AIM OF THE TASK
Your job is to write out each record precisely as it stands.

━━━ MATERIAL FOR THIS TASK

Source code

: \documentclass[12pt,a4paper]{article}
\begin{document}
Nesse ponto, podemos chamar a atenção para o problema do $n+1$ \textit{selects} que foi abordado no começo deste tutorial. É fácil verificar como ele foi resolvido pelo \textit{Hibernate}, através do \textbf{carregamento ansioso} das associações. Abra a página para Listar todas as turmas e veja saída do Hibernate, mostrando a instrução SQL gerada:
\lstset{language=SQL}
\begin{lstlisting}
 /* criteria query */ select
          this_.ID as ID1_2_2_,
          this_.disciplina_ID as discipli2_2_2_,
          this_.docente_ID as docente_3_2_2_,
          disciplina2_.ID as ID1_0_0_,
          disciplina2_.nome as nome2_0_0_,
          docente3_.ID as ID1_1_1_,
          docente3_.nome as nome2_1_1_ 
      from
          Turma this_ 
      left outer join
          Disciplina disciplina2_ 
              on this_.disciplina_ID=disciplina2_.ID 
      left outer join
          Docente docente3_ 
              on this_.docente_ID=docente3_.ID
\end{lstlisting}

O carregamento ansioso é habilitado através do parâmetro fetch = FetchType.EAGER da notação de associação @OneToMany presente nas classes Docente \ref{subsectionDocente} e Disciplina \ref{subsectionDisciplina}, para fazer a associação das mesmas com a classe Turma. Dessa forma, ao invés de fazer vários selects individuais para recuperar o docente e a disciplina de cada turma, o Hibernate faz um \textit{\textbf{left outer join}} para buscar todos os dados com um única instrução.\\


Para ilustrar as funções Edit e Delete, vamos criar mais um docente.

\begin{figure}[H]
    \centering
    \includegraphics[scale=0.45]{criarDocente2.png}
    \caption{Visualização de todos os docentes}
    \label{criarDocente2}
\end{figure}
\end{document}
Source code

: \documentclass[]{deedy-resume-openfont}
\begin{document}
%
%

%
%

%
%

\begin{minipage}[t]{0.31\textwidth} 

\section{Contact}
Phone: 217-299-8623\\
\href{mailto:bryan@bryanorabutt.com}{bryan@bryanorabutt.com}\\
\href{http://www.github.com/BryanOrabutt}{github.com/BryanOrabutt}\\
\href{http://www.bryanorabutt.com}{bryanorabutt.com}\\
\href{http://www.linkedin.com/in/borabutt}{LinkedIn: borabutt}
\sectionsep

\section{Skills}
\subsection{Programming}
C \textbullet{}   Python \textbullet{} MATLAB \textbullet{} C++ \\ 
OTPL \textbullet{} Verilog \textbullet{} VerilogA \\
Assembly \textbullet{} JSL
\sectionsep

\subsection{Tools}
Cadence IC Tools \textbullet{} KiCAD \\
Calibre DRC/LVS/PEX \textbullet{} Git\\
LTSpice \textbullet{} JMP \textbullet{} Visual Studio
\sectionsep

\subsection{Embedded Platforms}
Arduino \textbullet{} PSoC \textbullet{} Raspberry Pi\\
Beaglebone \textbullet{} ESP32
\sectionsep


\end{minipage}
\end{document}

━━━━━━

SOLUTION FOR THIS PROBLEM
Source code

: \documentclass[12pt,a4paper]{article}
\begin{document}
Nesse ponto, podemos chamar a atenção para o problema do $n+1$ \textit{selects} que foi abordado no começo deste tutorial. É fácil verificar como ele foi resolvido pelo \textit{Hibernate}, através do \textbf{carregamento ansioso} das associações. Abra a página para Listar todas as turmas e veja saída do Hibernate, mostrando a instrução SQL gerada:
\lstset{language=SQL}
\begin{lstlisting}
 /* criteria query */ select
          this_.ID as ID1_2_2_,
          this_.disciplina_ID as discipli2_2_2_,
          this_.docente_ID as docente_3_2_2_,
          disciplina2_.ID as ID1_0_0_,
          disciplina2_.nome as nome2_0_0_,
          docente3_.ID as ID1_1_1_,
          docente3_.nome as nome2_1_1_ 
      from
          Turma this_ 
      left outer join
          Disciplina disciplina2_ 
              on this_.disciplina_ID=disciplina2_.ID 
      left outer join
          Docente docente3_ 
              on this_.docente_ID=docente3_.ID
\end{lstlisting}

O carregamento ansioso é habilitado através do parâmetro fetch = FetchType.EAGER da notação de associação @OneToMany presente nas classes Docente \ref{subsectionDocente} e Disciplina \ref{subsectionDisciplina}, para fazer a associação das mesmas com a classe Turma. Dessa forma, ao invés de fazer vários selects individuais para recuperar o docente e a disciplina de cada turma, o Hibernate faz um \textit{\textbf{left outer join}} para buscar todos os dados com um única instrução.\\


Para ilustrar as funções Edit e Delete, vamos criar mais um docente.

\begin{figure}[H]
    \centering
    \includegraphics[scale=0.45]{criarDocente2.png}
    \caption{Visualização de todos os docentes}
    \label{criarDocente2}
\end{figure}
\end{document}
Source code

: \documentclass[]{deedy-resume-openfont}
\begin{document}
%
%

%
%

%
%

\begin{minipage}[t]{0.31\textwidth} 

\section{Contact}
Phone: 217-299-8623\\
\href{mailto:bryan@bryanorabutt.com}{bryan@bryanorabutt.com}\\
\href{http://www.github.com/BryanOrabutt}{github.com/BryanOrabutt}\\
\href{http://www.bryanorabutt.com}{bryanorabutt.com}\\
\href{http://www.linkedin.com/in/borabutt}{LinkedIn: borabutt}
\sectionsep

\section{Skills}
\subsection{Programming}
C \textbullet{}   Python \textbullet{} MATLAB \textbullet{} C++ \\ 
OTPL \textbullet{} Verilog \textbullet{} VerilogA \\
Assembly \textbullet{} JSL
\sectionsep

\subsection{Tools}
Cadence IC Tools \textbullet{} KiCAD \\
Calibre DRC/LVS/PEX \textbullet{} Git\\
LTSpice \textbullet{} JMP \textbullet{} Visual Studio
\sectionsep

\subsection{Embedded Platforms}
Arduino \textbullet{} PSoC \textbullet{} Raspberry Pi\\
Beaglebone \textbullet{} ESP32
\sectionsep


\end{minipage}
\end{document}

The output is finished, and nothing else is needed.